Today is International Women’s Day. Spiceblog is well regarded as a leader in gender issues on the internet in Australia so I shouldn’t let this slip by. As is often said, where the mirror cannot be found, the dish will do. Last Friday I went to the outdoor movies and I made a quiche. For those around at the time, the quiche was a minor celebrity in the crisis of manhood in the early 80s – second only to the manbag. It managed to inspire a book “Real Men Don’t Eat Quiche” with the punchline being “they eat ham and egg pie”. Hoohoo indeed! I’m not sure where this animosity came from, I mean it’s not as if half our language isn’t French already or that manliness is derived from an earthy literalness that would have us saying that’s not a carburettor, it’s a device to regulate the flow of fuel and air into the cylinder. Possibly it was a kind of no-nonsense response that played into a myth of the fall. The fall being the defeat in 1066 by the Normans which destroyed the priveleged position of good honest monosyllables and all things Arthury or something. So ingrained in me was this that there was a moment of hope that since I didn’t have a quiche tin and had to use a cake tin, the lack of scalloped edge and the relative heightiness meant that it would be a pie. It wasn’t
Get yourself some short-crust pastry, butter a tin, cut a circle of pastry out, place it in the bottom. Cut some strips out to go around the edge. Seal up any gaps and blind bake for 10 minutes at 220C. If you haven’t done this before, it’s just to get it nice and crusty. Place some dried beans on the pastry to stop it puffing up. I disn’t have any beans so I used some ceramic hashioki. Just put a sheet of baking paper under them.
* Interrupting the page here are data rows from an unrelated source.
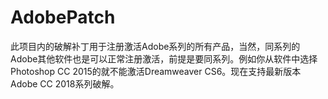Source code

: # AdobePatch
此项目内的破解补丁用于注册激活Adobe系列的所有产品，当然，同系列的Adobe其他软件也是可以正常注册激活，前提是要同系列。例如你从软件中选择Photoshop CC 2015的就不能激活Dreamweaver CS6。现在支持最新版本Adobe CC 2018系列破解。
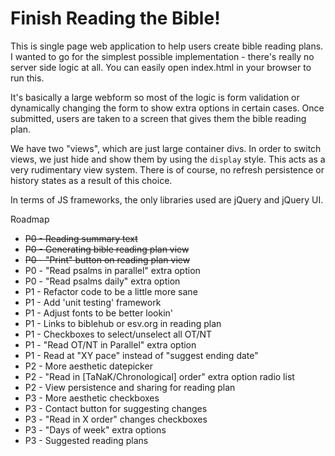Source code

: # Finish Reading the Bible!

This is single page web application to help users create bible reading plans.
I wanted to go for the simplest possible implementation - there's really
no server side logic at all. You can easily open index.html in your browser
to run this.

It's basically a large webform so most of the logic is form validation or 
dynamically changing the form to show extra options in certain cases. Once
submitted, users are taken to a screen that gives them the bible reading plan.

We have two "views", which are just large container divs. In order to switch 
views, we just hide and show them by using the `display` style. This acts as a 
very rudimentary view system. There is of course, no refresh persistence or 
history states as a result of this choice.

In terms of JS frameworks, the only libraries used are jQuery and jQuery UI.

Roadmap
* ~~P0 - Reading summary text~~
* ~~P0 - Generating bible reading plan view~~
* ~~P0 - "Print" button on reading plan view~~
* P0 - "Read psalms in parallel" extra option
* P0 - "Read psalms daily" extra option
* P1 - Refactor code to be a little more sane
* P1 - Add 'unit testing' framework
* P1 - Adjust fonts to be better lookin'
* P1 - Links to biblehub or esv.org in reading plan
* P1 - Checkboxes to select/unselect all OT/NT
* P1 - "Read OT/NT in Parallel" extra option
* P1 - Read at "XY pace" instead of "suggest ending date" 
* P2 - More aesthetic datepicker
* P2 - "Read in [TaNaK/Chronological] order" extra option radio list
* P2 - View persistence and sharing for reading plan
* P3 - More aesthetic checkboxes
* P3 - Contact button for suggesting changes
* P3 - "Read in X order" changes checkboxes
* P3 - "Days of week" extra options
* P3 - Suggested reading plans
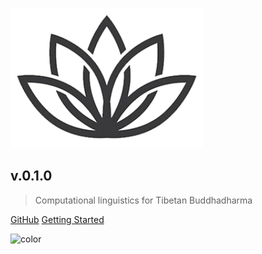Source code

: ![logo](_media/Padma_logo.png)

## v.0.1.0

> Computational linguistics for Tibetan Buddhadharma

[GitHub](https://github.com/mikkokotila/Padma/)
[Getting Started](#Padma)

![color](#FFF8EB)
Mix was one chicken breast which I left to marinate for an hour in Ras al Hanout spices. Pan cooked and shredded. About a cup of chopped field mushrooms and then a third as much chopped spring onions and a third as much of that in chopped scallions all gently cooked in butter. Mix together with the chicken and a handful of chopped flat leaf parsley. Four whole eggs, half as much cream, and half again of cheddar I had. OK alright there’s maths here but are you going to have the same amount of spring onions as mushrooms? No. Half as much mushrooms as chicken maybe. I wanted mix with eggy bits just holding it together and I got it. How much cheese do you want? Make a decision. Salt and pepper. Cook at 180C until you dip a knife in it and it comes out clean and then take it out and cool it on a rack. You can then pop it back in the tin for easy transportation to said French film.
Film of which was French film The Story of My Life – dealing with thirthysomething doubt regarding artistry versus commerce versus success versus failure versus risk versus identity versus vulagarity versus the woman you have versus the woman you want all mixed together in a second act snarl up with comedic result and character switchovers.